Tech Areas that will Drive the Kenyan Investment Arena
Daniel Mainye | Oct 30, 2019
Daniel Mainye | Oct 30, 2019 |
Technology and evolving customer behaviors are driving change across all financial services. In the Kenyan investments’ environment, remaining competitive means adapting to these changes, embracing new thinking, and leading the charge to innovate. Below are the technology areas we feel will drive the investment market in Kenya:
- Improved Client Experience: This will remain a priority for investment firms. Removing any friction process that involves manual work will be a key focus. Allowing clients to set up accounts in seconds, invest and withdraw anytime, as well as offer value-added services on mobile will be a key differentiator.
- Digital and Mobile Experience: We expect to see innovations in mobile services as investment firms adopt the “digital-first” strategy. In the next few years, if an investment firm does not embrace a digital structure, its business model will surely fail.
- Change in Company Structures: More investment firms are making big bets on technology innovation while bracing for the impact of the growing FinTech sector.
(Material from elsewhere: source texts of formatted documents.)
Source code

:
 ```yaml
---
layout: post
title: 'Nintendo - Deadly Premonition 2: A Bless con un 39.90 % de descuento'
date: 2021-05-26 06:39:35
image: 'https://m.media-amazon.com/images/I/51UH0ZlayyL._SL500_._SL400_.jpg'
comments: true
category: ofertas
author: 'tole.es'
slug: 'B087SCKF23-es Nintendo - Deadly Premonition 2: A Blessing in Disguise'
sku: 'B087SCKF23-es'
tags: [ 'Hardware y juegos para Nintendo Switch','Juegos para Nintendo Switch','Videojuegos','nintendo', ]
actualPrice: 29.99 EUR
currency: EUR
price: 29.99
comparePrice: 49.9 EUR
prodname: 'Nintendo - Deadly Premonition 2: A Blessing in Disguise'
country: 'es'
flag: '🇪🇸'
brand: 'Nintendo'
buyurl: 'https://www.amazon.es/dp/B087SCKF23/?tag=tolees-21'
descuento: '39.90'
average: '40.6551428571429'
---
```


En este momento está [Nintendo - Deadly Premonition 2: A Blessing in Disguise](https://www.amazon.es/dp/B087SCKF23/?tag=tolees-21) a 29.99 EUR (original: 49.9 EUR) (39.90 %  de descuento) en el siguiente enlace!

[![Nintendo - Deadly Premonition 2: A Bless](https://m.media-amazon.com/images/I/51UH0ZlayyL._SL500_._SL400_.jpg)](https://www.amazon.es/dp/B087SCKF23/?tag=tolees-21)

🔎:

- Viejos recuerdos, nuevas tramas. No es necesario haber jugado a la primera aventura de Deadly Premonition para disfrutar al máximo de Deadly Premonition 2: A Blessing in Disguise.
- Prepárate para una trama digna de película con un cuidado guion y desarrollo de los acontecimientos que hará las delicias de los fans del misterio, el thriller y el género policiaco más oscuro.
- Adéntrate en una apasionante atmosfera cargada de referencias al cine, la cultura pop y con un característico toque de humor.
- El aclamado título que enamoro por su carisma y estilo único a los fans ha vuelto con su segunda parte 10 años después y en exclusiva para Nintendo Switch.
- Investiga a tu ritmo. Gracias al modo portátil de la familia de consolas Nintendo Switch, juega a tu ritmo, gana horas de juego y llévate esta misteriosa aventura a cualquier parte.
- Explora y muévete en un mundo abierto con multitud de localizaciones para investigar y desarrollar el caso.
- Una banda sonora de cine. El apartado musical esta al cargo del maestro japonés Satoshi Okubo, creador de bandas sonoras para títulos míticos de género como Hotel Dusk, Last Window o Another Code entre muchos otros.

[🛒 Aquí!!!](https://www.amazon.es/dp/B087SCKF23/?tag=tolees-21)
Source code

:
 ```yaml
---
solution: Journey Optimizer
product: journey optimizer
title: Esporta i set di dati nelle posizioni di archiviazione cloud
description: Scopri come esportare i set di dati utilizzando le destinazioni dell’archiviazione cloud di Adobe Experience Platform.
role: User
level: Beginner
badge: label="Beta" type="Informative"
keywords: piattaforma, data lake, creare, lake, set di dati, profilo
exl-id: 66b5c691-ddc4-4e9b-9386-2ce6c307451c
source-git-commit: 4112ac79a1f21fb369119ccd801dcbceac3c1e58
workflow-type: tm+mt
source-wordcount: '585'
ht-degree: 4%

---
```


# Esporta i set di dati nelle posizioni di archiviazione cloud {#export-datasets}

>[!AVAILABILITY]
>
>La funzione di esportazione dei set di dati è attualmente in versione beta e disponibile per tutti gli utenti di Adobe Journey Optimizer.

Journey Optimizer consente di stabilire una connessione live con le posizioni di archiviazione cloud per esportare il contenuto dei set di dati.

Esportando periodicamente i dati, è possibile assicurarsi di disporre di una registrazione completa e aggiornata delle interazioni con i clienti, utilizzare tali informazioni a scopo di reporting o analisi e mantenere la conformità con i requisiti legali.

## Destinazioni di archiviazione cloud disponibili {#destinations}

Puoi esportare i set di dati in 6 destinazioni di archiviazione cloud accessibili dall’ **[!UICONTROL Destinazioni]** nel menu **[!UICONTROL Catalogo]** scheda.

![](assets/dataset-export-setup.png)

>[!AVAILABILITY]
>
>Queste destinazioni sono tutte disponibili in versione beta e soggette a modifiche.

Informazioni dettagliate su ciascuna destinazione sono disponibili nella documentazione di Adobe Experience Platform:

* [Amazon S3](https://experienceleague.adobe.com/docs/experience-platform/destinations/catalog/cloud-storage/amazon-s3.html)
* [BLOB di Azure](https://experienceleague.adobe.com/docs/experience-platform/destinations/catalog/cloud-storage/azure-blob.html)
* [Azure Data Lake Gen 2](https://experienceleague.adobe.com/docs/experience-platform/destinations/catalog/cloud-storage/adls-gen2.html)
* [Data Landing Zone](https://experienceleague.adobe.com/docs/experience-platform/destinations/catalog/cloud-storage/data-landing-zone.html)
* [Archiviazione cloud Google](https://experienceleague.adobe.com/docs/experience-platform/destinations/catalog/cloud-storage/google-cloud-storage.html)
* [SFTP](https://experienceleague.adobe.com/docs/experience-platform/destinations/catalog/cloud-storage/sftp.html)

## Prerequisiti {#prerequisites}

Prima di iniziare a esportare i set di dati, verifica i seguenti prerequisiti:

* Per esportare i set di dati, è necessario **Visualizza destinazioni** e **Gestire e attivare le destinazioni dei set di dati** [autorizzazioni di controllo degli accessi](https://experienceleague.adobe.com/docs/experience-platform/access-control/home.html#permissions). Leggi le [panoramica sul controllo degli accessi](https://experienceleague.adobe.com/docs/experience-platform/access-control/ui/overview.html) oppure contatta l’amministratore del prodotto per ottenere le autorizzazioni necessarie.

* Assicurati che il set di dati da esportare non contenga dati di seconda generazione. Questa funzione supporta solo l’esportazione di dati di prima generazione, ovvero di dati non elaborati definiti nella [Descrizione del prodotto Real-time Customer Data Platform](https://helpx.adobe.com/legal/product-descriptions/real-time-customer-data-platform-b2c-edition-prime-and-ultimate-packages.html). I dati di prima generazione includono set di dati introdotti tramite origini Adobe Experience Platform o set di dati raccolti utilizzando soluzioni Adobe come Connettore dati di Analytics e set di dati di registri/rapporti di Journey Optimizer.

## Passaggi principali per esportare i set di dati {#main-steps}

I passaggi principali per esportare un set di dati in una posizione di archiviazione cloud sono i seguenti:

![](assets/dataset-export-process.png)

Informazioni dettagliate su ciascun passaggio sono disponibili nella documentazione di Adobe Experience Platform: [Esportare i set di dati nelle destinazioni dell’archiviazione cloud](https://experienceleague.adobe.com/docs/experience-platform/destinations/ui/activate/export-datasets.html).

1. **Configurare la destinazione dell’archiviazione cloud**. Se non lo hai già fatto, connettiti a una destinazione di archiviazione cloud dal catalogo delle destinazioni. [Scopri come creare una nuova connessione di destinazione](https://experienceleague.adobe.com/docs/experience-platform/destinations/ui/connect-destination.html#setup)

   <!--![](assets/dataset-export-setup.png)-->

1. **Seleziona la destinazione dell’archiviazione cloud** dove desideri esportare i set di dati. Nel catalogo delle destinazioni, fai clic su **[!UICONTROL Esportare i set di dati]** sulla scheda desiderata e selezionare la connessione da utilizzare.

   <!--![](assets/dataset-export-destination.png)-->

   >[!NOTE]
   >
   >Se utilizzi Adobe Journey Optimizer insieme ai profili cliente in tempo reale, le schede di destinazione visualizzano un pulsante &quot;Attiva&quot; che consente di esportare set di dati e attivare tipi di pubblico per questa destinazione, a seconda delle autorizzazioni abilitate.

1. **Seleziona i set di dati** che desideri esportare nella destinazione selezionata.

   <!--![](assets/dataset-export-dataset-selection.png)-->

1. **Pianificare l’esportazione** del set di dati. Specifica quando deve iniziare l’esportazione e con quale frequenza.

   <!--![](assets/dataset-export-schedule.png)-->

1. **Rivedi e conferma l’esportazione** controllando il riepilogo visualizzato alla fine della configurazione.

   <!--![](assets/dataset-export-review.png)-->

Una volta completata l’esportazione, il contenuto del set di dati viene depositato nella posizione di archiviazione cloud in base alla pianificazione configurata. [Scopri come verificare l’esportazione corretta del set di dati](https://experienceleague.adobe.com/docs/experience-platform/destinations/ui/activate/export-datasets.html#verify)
These shakedowns will continue happening as investment firms balance between investment analysts and technologists in decision-making.
- Artificial Intelligence (AI) and Robotics:Investment firms already have huge chunks of data that their existing employees can do little about. Cognitive technology can handle these large chunks of data easily and provide business insights by creating connections amongst the data sets. Just like all innovations, AI poses a threat and opportunity.
- Internet of Things (IoT): The integration of IoT capabilities within the financial services industry is still in its early stages in Kenya, but many believe digital applications represent the future of investing. Investment firms who will deploy IoT shall allow their clients to make contactless investments and track their returns with greater accuracy while giving the investment firms huge client data sets that they can analyze to predict trends.
- Cybersecurity:The development of data science and data mining technology has driven an evolving debate on protection and privacy, which has increasingly translated into legislation. Enabling innovation and constructive use of data and protecting citizens from breaches or cybercrime linked to weak data laws are fine balances that investment firms have to consider even as they create their competitive edge riding on technological advancements.
In conclusion, we expect the investment industry to continue adopting new technologies into their process and create competitive advantage in the market as they strive to give their clients above average market returns.